● **WORK INSTRUCTION**
Go through the entries below and pick out every line with "program".

● **INPUT MATERIAL**

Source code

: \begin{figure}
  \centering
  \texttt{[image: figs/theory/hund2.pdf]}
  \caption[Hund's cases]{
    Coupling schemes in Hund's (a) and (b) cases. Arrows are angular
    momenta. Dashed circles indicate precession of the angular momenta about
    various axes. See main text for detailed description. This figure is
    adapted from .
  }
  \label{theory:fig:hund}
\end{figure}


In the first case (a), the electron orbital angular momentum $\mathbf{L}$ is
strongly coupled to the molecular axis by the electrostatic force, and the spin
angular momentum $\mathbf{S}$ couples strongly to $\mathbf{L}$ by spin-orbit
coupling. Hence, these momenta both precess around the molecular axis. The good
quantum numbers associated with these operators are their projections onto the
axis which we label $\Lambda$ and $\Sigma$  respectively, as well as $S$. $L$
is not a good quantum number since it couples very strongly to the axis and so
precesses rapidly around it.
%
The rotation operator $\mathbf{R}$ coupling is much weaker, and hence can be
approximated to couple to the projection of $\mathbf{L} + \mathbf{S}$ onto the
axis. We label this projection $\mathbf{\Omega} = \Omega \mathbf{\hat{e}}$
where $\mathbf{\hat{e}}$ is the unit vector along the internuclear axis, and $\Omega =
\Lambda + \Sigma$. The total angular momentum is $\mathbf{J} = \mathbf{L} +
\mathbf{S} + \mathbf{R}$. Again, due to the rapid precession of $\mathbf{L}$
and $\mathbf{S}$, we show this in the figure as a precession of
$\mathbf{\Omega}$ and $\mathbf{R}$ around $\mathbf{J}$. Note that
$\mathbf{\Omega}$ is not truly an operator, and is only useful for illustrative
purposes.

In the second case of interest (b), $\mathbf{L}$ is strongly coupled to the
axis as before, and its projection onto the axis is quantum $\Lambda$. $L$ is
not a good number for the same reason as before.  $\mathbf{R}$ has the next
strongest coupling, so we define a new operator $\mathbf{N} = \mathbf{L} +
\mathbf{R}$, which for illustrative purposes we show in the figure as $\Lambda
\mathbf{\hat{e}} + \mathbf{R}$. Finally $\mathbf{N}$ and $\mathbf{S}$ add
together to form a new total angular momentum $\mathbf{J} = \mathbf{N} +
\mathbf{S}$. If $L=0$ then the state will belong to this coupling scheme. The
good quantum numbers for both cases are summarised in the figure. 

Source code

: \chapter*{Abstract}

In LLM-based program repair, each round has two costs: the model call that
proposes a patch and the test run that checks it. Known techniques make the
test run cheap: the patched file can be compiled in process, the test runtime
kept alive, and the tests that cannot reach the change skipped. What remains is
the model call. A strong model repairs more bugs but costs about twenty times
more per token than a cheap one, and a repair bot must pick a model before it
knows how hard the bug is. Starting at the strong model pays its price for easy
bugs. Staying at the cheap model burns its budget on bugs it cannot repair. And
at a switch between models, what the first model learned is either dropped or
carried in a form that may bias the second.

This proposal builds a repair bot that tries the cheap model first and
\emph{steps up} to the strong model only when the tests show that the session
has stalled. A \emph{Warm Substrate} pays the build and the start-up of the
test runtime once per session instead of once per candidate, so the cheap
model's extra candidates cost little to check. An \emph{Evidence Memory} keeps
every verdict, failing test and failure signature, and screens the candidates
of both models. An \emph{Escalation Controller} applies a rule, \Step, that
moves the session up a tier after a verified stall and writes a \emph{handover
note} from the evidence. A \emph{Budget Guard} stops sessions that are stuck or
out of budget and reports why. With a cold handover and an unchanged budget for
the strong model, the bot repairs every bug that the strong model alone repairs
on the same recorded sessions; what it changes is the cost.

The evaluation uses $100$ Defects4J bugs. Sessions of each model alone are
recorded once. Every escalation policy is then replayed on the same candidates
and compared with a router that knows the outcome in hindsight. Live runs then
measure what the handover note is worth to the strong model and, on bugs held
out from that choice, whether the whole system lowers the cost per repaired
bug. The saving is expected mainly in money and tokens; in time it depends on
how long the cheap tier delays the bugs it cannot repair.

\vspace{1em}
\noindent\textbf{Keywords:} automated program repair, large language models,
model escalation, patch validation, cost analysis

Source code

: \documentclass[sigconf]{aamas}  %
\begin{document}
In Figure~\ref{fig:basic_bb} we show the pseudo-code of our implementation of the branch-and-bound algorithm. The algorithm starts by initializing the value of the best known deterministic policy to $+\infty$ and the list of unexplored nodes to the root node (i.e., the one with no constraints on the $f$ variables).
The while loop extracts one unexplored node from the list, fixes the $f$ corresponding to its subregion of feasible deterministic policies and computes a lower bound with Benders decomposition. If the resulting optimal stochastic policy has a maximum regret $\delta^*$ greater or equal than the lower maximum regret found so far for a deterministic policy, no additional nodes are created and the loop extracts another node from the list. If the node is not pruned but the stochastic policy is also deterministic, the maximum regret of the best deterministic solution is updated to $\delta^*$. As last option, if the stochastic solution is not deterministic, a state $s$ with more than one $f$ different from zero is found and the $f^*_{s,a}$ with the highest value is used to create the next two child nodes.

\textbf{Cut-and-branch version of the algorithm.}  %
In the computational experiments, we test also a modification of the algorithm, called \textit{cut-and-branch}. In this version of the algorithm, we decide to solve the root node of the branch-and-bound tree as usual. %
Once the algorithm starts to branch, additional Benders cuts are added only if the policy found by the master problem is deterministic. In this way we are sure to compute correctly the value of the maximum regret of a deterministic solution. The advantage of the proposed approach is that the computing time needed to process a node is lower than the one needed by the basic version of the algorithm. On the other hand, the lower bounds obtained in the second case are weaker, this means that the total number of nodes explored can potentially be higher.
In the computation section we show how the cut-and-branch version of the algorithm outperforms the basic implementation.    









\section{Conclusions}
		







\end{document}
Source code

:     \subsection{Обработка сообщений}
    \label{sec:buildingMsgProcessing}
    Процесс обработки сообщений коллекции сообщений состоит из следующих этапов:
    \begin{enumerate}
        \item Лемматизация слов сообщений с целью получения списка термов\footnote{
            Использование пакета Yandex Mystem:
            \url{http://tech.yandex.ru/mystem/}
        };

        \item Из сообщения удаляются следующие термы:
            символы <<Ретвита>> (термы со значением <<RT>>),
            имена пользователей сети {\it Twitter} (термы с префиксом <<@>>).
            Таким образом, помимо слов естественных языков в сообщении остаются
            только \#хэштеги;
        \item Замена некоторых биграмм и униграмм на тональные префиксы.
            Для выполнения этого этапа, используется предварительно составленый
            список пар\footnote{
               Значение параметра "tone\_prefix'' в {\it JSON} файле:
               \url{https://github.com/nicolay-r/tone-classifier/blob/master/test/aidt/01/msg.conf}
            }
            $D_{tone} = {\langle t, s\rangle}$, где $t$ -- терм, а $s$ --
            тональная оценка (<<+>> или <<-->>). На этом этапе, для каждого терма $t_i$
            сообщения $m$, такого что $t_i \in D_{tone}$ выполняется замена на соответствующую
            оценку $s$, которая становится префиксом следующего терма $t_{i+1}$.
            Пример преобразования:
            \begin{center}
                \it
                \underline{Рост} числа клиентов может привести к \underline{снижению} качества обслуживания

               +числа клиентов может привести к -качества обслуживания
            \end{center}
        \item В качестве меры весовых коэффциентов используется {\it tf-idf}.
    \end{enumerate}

● **RESPONSE TO THE TASK**
In LLM-based program repair, each round has two costs: the model call that
\noindent\textbf{Keywords:} automated program repair, large language models,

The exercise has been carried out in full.